Dans son discours annonçant la résolution de l'UAW, Mancilla a placé cette décision dans la continuité de l'opposition de l'ancien président de l'UAW, Walter Reuther, à la guerre du Vietnam, ainsi que du soutien de l'UAW au mouvement de boycott contre l'apartheid en Afrique du Sud.
Reuther, l'un des premiers partisans de la guerre du Vietnam, s'y est publiquement opposé en 1968, dans un contexte de luttes massives contre la guerre, pour les droits civiques et les autres luttes syndicales, et de la conclusion tirée par des sections du Parti démocrate selon laquelle la poursuite de la guerre ne faisait qu'exacerber la politique étrangère et la crise intérieure.
Dans le cas de la campagne de l'UAW contre l'apartheid dans les années 1980 et 1990, cela faisait partie d'un effort plus large mené par des sections de la bureaucratie syndicale et du Parti démocrate pour rallier le soutien officiel des États-Unis en faveur de Nelson Mandela et du Congrès national africain, installé au pouvoir en 1994 pour empêcher un règlement de comptes révolutionnaire avec l'apartheid par la classe ouvrière.
De manière inquiétante, Mancilla établit également une équivalence entre le soutien à un cessez-le-feu et le rôle de l'UAW dans la Seconde Guerre mondiale, qu'il a faussement qualifié d’« opposition au fascisme ». En réalité, l’UAW n’a pas soutenu la lutte contre le fascisme, mais la lutte de l’impérialisme américain, à travers son intervention dans la Seconde Guerre mondiale, pour la domination mondiale.

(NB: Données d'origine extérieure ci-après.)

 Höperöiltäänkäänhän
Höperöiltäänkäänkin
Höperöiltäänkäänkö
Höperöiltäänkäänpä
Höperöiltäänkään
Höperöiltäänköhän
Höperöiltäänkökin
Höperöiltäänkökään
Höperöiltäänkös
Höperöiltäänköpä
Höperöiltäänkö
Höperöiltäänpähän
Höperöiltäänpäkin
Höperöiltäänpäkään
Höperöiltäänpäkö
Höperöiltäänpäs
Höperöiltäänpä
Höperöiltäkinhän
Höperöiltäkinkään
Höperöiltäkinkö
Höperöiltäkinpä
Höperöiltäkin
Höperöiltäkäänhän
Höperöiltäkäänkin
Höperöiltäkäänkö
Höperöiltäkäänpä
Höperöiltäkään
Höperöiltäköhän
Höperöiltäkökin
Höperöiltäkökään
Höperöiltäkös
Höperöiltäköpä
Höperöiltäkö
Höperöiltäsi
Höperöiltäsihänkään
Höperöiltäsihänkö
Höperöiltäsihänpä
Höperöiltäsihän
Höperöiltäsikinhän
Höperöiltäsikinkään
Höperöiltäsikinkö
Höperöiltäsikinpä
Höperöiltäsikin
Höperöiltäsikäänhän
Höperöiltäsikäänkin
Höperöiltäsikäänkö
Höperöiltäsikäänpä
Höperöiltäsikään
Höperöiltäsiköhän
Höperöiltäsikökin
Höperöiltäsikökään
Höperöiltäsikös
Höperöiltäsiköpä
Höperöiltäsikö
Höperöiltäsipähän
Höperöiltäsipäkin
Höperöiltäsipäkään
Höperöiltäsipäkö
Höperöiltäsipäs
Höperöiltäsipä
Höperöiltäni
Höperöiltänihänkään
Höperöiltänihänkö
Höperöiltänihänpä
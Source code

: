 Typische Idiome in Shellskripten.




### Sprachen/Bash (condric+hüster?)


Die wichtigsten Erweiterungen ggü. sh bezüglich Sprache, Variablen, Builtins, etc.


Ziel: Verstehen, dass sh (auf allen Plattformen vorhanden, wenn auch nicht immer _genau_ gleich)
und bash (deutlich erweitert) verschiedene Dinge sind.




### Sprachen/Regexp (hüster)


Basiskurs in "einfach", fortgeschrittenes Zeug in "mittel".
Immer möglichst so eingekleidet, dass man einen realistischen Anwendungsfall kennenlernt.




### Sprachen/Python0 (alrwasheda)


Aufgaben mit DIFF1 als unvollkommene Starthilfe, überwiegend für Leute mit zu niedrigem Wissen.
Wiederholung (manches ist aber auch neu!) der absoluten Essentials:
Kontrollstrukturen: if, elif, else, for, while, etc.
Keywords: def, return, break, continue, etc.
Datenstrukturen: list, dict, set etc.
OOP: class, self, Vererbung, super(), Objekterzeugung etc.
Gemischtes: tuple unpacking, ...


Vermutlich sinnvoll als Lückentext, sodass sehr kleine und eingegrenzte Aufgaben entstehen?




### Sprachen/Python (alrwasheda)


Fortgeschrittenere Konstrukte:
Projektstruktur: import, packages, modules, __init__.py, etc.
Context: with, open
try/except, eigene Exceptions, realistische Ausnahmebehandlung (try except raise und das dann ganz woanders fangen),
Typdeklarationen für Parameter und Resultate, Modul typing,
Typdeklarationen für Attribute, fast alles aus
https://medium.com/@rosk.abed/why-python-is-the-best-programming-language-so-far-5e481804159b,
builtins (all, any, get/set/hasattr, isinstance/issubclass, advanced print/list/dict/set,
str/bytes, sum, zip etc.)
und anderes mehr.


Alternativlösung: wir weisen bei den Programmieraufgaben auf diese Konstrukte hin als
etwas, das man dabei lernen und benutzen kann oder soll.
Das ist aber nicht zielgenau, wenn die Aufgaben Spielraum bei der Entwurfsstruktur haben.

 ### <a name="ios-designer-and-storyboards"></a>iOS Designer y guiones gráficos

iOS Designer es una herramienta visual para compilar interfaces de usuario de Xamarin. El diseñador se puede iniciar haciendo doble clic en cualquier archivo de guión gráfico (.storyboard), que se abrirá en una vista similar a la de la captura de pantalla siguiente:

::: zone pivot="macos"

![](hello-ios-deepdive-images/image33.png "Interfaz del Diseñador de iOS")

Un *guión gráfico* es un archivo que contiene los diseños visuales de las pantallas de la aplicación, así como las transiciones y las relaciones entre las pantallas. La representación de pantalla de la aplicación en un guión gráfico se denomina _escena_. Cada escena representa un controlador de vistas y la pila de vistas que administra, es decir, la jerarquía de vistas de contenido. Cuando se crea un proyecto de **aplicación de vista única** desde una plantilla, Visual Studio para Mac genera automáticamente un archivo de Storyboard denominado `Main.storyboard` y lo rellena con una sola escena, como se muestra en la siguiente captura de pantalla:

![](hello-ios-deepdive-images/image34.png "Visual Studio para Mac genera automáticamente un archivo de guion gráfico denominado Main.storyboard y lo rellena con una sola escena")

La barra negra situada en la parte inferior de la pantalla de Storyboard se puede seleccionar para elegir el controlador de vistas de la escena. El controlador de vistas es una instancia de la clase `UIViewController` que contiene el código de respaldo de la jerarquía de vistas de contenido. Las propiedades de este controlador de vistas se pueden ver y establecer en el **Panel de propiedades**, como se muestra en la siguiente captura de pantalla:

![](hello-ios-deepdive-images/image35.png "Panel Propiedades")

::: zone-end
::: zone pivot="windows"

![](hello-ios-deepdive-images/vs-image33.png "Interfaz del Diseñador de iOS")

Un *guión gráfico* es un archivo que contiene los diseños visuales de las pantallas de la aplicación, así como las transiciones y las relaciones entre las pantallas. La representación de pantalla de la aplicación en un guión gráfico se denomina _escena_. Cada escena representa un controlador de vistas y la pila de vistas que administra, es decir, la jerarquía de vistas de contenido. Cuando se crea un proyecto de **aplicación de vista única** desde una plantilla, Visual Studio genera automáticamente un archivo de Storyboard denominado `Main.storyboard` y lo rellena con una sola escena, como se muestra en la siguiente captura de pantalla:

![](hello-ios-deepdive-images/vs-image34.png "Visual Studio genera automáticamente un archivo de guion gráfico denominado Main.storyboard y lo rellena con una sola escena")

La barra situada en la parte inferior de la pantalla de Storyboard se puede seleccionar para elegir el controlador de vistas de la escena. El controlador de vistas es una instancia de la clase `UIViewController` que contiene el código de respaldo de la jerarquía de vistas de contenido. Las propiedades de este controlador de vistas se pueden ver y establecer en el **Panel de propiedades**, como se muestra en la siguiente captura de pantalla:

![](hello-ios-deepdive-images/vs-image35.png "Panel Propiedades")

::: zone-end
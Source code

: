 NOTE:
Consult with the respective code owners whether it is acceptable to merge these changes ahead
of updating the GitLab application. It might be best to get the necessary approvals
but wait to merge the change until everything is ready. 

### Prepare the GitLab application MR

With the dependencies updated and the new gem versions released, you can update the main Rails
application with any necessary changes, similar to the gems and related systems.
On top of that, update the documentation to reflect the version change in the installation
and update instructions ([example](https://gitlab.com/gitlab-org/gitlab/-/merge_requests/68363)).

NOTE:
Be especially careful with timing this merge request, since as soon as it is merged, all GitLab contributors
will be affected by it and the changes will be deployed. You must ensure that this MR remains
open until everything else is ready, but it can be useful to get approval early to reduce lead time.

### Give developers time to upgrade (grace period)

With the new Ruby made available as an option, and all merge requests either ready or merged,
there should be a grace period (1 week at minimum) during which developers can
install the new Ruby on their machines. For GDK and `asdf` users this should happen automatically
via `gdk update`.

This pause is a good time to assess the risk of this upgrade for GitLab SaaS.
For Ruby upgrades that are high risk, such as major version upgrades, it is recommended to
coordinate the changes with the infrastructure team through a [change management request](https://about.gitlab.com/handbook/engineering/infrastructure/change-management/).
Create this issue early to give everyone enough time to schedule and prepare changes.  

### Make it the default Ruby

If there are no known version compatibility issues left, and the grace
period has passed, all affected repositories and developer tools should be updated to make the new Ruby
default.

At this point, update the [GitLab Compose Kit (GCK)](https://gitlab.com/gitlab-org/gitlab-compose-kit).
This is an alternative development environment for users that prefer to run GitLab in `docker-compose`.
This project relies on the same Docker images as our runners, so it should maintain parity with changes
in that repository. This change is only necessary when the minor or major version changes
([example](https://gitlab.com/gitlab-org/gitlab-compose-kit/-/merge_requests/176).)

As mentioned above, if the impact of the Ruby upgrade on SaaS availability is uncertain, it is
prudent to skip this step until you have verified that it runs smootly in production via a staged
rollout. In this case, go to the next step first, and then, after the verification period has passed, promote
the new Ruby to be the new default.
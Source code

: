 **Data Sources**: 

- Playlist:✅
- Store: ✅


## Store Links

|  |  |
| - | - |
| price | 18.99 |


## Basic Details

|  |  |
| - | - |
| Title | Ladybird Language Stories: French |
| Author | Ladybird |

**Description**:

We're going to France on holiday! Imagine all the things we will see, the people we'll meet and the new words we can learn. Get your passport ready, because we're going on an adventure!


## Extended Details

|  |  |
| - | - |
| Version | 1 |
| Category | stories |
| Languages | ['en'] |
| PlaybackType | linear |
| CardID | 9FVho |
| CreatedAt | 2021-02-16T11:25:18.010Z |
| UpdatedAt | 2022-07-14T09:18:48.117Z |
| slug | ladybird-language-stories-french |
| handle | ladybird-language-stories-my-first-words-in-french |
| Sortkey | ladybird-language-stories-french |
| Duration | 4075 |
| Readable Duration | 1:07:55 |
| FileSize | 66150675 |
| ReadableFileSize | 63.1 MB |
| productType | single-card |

Il l'a fait en faisant respecter un engagement d’interdiction de grève pendant la guerre, puis en expulsant les militants socialistes qui avaient aidé à construire l'UAW pendant la Grande Dépression, avant même les chasses aux sorcières anticommunistes organisées par le sénateur Joseph McCarthy.
Cependant, il est vrai que l’UAW, tout comme lors de la Seconde Guerre mondiale, s’efforce d’aider le capitalisme américain à sécuriser le « front intérieur » alors qu’il se dirige vers une nouvelle guerre mondiale. Fain a invoqué à plusieurs reprises « l'Arsenal de la démocratie », le terme commercial désignant la production militaire américaine en temps de guerre, signe de l'empressement de la bureaucratie à servir la machine de guerre américaine.
La résolution sur Gaza ne fait rien pour changer cette orientation. L’UAW soutient toujours l’impérialisme américain et ses alliés sionistes, mais sous une forme légèrement modifiée. Pour le dire plus directement, sa déclaration peu sincère de soutien à un cessez-le-feu fait partie de la campagne visant à préparer l’opinion publique à la guerre.
La véritable lutte contre l'impérialisme signifie la lutte pour l'indépendance politique de la classe ouvrière, non seulement vis-à-vis des partis capitalistes mais aussi de leurs laquais dans la bureaucratie syndicale. Un puissant mouvement anti-guerre au sein de la classe ouvrière, comprenant des actions directes pour empêcher la production et le transport d’armes pour Israël, est inextricablement lié à une révolte contre l’appareil syndical et au transfert du pouvoir à la base.